Nigeria recorded the biggest oil production decline among Organization of Petroleum Exporting Countries (OPEC) members in December, as output dropped by 200,000 barrels to 1.45mb/d, All Africa reported.
This drop in crude production ended Nigeria’s three months of gains as the African nation struggled to restore capacity after a year of militant attacks on oil infrastructure. Accordingly, OPEC’s crude production fell by 310,000b/din December, as Saudi Arabia’s production fell by 50,000b/d while Venezuela declined by 40,000, informed Bloomberg.
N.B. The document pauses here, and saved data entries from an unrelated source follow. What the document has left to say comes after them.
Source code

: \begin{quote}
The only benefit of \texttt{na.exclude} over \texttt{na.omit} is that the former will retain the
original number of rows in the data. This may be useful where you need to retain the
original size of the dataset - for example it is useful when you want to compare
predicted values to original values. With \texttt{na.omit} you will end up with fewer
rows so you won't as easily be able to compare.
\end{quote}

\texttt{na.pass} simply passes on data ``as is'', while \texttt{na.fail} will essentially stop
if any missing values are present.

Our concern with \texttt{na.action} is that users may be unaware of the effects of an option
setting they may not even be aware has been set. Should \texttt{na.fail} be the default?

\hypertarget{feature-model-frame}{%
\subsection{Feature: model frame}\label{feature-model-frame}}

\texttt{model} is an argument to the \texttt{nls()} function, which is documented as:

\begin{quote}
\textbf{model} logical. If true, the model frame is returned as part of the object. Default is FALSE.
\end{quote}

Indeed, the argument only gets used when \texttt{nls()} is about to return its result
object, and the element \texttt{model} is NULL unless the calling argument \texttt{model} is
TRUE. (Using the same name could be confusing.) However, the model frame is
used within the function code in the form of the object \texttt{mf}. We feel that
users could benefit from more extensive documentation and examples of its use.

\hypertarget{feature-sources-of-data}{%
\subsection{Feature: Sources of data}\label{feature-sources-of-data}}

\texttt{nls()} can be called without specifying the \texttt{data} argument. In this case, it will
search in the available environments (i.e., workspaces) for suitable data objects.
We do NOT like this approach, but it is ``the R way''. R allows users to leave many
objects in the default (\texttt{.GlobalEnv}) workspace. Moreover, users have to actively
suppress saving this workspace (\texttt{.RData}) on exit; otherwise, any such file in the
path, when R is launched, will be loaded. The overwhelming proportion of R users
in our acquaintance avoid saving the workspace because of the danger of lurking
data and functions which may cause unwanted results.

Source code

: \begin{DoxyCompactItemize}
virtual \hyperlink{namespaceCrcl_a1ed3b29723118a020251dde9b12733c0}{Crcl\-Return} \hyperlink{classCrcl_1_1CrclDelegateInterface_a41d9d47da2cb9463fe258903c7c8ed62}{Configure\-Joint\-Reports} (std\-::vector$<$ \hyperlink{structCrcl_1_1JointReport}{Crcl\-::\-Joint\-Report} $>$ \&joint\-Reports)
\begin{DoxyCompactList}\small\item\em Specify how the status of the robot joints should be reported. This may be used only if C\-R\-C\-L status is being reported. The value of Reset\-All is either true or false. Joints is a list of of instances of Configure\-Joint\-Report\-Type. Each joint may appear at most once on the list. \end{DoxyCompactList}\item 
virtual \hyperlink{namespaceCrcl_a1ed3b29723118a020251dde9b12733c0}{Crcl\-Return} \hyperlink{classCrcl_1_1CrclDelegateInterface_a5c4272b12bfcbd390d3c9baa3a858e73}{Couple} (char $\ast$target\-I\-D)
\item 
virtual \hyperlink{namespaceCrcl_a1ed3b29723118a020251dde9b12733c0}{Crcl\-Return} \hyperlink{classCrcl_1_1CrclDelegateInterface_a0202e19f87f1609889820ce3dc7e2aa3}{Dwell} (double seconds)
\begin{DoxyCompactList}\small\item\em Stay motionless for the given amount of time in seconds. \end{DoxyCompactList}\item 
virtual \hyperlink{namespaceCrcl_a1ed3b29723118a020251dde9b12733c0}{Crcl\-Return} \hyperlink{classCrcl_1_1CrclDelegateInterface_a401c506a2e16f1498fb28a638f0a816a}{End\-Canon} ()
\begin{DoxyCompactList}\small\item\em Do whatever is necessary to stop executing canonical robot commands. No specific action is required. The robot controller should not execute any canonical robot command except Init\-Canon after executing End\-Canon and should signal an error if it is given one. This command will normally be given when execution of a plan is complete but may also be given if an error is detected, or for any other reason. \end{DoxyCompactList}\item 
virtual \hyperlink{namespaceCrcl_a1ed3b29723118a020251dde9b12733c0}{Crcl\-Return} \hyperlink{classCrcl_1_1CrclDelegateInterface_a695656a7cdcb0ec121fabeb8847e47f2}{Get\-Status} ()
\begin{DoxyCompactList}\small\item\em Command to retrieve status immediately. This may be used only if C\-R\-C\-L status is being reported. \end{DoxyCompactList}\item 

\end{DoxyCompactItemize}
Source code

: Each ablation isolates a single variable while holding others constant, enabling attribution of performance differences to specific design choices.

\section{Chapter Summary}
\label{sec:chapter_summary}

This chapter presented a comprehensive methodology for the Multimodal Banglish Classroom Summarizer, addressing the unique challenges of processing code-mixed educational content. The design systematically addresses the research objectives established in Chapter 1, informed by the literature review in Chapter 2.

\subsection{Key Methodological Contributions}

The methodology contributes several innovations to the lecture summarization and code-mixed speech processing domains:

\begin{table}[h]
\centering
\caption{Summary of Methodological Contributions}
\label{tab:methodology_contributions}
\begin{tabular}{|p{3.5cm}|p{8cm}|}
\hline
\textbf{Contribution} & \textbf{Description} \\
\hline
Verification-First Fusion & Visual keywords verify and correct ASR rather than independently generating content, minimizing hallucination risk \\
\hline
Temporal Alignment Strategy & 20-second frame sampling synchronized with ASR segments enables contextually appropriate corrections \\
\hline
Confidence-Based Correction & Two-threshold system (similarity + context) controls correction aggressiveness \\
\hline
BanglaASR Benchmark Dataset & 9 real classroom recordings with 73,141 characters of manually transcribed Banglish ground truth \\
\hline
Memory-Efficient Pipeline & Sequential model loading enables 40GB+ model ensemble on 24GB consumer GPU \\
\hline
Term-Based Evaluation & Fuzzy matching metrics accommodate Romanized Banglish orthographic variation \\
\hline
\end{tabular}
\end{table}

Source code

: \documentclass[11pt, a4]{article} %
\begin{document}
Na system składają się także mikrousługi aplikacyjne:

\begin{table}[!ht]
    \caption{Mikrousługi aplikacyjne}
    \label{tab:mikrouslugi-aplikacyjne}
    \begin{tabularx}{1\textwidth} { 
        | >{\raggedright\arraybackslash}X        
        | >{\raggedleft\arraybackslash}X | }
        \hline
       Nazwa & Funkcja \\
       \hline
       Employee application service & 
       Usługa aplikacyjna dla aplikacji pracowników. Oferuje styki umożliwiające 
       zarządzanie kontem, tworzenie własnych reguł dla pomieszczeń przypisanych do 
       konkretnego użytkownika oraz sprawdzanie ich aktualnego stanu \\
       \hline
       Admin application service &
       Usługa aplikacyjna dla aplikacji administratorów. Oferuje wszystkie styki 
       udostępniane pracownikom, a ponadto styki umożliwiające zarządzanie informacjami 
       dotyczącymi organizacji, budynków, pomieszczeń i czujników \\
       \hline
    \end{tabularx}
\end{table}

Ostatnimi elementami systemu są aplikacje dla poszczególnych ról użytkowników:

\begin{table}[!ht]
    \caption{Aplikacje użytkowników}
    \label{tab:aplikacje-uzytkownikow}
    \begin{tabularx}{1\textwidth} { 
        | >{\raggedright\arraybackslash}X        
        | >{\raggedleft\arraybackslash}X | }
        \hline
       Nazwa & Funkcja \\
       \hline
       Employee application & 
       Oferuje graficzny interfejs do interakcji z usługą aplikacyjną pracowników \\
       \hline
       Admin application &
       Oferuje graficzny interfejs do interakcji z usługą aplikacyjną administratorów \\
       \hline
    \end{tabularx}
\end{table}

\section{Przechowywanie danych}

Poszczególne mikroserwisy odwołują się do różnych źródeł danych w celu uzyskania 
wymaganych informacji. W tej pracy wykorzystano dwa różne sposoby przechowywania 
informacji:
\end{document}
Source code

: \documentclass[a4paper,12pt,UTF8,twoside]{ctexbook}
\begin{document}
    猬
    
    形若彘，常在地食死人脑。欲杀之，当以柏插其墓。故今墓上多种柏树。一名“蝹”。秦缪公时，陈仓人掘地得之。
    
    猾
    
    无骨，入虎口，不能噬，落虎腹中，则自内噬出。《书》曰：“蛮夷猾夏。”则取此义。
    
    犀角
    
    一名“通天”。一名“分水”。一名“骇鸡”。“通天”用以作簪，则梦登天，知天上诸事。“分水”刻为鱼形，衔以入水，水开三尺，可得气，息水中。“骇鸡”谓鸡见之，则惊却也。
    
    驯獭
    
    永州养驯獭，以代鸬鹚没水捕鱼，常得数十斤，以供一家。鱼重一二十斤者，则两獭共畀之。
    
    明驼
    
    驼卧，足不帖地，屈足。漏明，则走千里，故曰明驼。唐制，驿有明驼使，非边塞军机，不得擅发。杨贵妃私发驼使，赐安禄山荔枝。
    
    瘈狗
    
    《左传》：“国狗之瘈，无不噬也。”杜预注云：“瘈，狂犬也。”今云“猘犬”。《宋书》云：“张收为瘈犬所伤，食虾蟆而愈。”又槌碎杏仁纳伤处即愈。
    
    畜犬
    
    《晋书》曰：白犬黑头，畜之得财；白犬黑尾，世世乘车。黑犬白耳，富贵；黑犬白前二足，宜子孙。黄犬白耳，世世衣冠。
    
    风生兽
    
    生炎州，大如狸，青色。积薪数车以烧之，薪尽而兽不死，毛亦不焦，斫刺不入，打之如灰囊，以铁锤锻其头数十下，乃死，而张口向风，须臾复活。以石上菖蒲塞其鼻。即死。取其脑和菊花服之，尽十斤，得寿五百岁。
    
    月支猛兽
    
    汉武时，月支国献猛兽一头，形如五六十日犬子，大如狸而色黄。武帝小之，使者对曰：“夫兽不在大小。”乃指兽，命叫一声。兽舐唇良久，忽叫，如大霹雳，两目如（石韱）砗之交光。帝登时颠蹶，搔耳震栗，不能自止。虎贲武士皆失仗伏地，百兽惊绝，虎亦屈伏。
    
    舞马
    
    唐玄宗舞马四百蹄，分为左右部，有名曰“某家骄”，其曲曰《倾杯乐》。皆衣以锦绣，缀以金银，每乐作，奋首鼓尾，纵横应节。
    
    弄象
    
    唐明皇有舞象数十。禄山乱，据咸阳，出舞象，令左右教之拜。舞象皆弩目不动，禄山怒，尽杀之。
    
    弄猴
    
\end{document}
Nigeria’s huge output decline was attributed to maintenance on the Erha field and strike by workers at ExxonMobil Corporation’s operations in the country which disrupted both exports and production. In 2015, the country was pumping almost 2mb/d. Also, no cargo of the Agbami crude grade was shipped in first half of December, while three of the four Erha cargoes originally scheduled to load were deferred, with two moved into January, according to loading programs.
The decline in December comes as OPEC, which controls around 40% of global supply, is planning to curb output in a bid to boost oil prices. The organization reached a historic deal with Russia and other non-members to cut global production by almost 1.8mbd/ starting January. As a result, Brent crude, the global benchmark, advanced 52% in 2016, the biggest annual gain since 2009.